(Stored data)
_ _ _ _ _

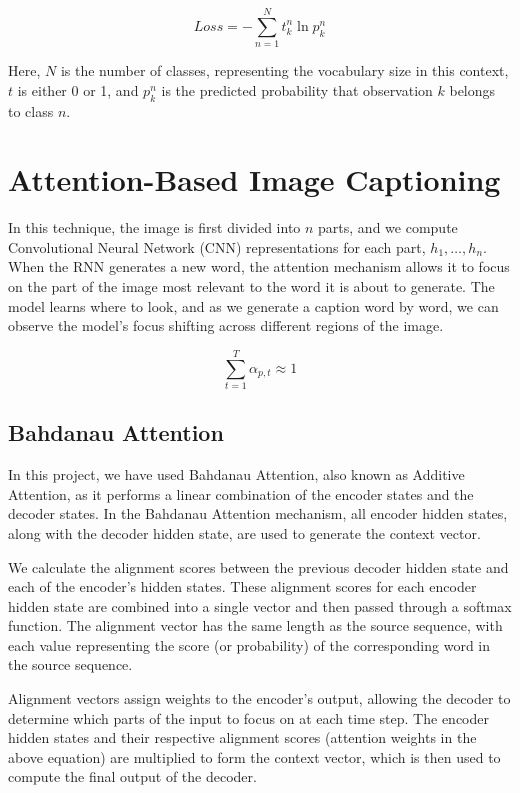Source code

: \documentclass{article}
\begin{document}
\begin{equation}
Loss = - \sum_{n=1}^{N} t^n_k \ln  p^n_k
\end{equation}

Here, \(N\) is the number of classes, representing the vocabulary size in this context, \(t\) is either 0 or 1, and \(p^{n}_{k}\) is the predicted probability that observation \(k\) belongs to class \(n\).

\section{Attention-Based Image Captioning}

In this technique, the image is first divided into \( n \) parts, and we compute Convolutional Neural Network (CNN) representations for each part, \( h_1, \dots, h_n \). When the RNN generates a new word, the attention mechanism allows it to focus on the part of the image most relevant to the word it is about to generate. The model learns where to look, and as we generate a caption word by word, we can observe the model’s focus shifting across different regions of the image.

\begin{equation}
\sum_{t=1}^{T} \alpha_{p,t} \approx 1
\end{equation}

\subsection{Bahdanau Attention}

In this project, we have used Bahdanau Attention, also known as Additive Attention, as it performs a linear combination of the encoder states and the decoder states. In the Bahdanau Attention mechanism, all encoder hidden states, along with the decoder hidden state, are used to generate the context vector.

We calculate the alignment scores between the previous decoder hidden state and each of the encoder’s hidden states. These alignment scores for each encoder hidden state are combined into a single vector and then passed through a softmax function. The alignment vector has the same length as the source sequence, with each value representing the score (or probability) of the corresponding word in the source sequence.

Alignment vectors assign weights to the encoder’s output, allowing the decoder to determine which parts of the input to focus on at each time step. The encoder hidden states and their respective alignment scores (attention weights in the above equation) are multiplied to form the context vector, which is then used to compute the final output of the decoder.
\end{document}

_ _ _ _ _

# REQUIREMENT:
For the entries above, return an exact copy that omits the images.

# SOLUTION TO THIS TASK:
Source code

: \documentclass{article}
\begin{document}
\begin{equation}
Loss = - \sum_{n=1}^{N} t^n_k \ln  p^n_k
\end{equation}

Here, \(N\) is the number of classes, representing the vocabulary size in this context, \(t\) is either 0 or 1, and \(p^{n}_{k}\) is the predicted probability that observation \(k\) belongs to class \(n\).

\section{Attention-Based Image Captioning}

In this technique, the image is first divided into \( n \) parts, and we compute Convolutional Neural Network (CNN) representations for each part, \( h_1, \dots, h_n \). When the RNN generates a new word, the attention mechanism allows it to focus on the part of the image most relevant to the word it is about to generate. The model learns where to look, and as we generate a caption word by word, we can observe the model’s focus shifting across different regions of the image.

\begin{equation}
\sum_{t=1}^{T} \alpha_{p,t} \approx 1
\end{equation}

\subsection{Bahdanau Attention}

In this project, we have used Bahdanau Attention, also known as Additive Attention, as it performs a linear combination of the encoder states and the decoder states. In the Bahdanau Attention mechanism, all encoder hidden states, along with the decoder hidden state, are used to generate the context vector.

We calculate the alignment scores between the previous decoder hidden state and each of the encoder’s hidden states. These alignment scores for each encoder hidden state are combined into a single vector and then passed through a softmax function. The alignment vector has the same length as the source sequence, with each value representing the score (or probability) of the corresponding word in the source sequence.

Alignment vectors assign weights to the encoder’s output, allowing the decoder to determine which parts of the input to focus on at each time step. The encoder hidden states and their respective alignment scores (attention weights in the above equation) are multiplied to form the context vector, which is then used to compute the final output of the decoder.
\end{document}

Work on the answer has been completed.